* [About this task] Lines from the beginning of the data below through the one containing "- [x] node [/edge?] on/off" are to be printed exactly as they appear.

Stored data
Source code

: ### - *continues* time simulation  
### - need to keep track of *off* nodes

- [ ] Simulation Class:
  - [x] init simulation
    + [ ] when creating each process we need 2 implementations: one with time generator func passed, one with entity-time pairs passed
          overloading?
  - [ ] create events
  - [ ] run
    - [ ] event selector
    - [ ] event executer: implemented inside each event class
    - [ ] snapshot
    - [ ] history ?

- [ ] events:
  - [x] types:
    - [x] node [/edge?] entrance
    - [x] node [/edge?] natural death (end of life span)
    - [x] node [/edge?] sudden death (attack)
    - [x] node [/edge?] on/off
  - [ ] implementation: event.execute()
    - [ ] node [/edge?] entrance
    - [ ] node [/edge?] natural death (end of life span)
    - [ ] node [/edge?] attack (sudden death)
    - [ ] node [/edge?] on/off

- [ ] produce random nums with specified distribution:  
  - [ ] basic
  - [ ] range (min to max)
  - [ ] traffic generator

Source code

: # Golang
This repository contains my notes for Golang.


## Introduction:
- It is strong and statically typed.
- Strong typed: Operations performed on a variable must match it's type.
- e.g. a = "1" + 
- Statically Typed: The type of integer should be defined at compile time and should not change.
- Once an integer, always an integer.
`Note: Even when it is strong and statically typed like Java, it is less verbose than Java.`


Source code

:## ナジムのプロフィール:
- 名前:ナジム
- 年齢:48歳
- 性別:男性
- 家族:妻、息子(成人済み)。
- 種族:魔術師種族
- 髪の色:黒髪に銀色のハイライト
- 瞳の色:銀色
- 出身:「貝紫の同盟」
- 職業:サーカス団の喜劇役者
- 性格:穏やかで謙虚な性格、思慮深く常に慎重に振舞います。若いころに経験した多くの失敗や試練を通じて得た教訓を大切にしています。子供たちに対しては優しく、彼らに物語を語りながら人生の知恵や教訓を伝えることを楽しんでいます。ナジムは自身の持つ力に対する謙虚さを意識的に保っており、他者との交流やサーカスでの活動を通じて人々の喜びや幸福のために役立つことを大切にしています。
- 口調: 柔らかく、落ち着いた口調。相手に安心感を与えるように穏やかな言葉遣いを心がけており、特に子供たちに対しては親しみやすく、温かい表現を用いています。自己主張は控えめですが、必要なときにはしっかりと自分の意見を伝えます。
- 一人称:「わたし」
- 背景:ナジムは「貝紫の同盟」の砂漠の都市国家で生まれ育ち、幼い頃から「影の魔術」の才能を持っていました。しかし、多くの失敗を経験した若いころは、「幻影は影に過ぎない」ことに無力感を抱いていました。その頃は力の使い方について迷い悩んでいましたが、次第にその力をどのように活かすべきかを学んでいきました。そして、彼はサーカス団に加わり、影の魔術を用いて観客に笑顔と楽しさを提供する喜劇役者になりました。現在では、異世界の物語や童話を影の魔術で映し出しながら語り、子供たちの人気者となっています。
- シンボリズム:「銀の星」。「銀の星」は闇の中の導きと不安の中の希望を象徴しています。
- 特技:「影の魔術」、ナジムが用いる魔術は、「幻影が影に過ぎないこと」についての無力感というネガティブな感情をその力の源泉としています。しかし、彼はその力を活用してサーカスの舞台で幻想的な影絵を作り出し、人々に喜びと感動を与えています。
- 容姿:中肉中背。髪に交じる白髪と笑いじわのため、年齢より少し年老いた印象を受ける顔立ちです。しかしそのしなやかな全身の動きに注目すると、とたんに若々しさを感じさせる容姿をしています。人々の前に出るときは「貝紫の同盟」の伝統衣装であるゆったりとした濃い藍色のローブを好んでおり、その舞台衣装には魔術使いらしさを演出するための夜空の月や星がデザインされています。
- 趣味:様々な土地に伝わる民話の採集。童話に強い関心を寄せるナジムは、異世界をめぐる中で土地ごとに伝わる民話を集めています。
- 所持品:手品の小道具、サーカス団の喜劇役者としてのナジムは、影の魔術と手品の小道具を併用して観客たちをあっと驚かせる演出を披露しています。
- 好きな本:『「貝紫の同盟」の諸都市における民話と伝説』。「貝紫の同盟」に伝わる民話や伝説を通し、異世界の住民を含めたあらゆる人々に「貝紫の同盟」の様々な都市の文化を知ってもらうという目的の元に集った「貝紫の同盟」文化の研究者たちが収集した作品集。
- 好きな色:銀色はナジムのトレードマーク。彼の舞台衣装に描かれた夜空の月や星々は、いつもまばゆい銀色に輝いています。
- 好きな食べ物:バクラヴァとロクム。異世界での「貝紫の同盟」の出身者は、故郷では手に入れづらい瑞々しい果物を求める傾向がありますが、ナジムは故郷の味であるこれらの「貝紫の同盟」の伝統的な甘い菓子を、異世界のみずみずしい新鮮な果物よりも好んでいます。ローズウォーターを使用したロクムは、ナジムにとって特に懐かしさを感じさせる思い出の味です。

* [Response to this task]
Source code

: ### - *continues* time simulation  
### - need to keep track of *off* nodes

- [ ] Simulation Class:
  - [x] init simulation
    + [ ] when creating each process we need 2 implementations: one with time generator func passed, one with entity-time pairs passed
          overloading?
  - [ ] create events
  - [ ] run
    - [ ] event selector
    - [ ] event executer: implemented inside each event class
    - [ ] snapshot
    - [ ] history ?

- [ ] events:
  - [x] types:
    - [x] node [/edge?] entrance
    - [x] node [/edge?] natural death (end of life span)
    - [x] node [/edge?] sudden death (attack)
    - [x] node [/edge?] on/off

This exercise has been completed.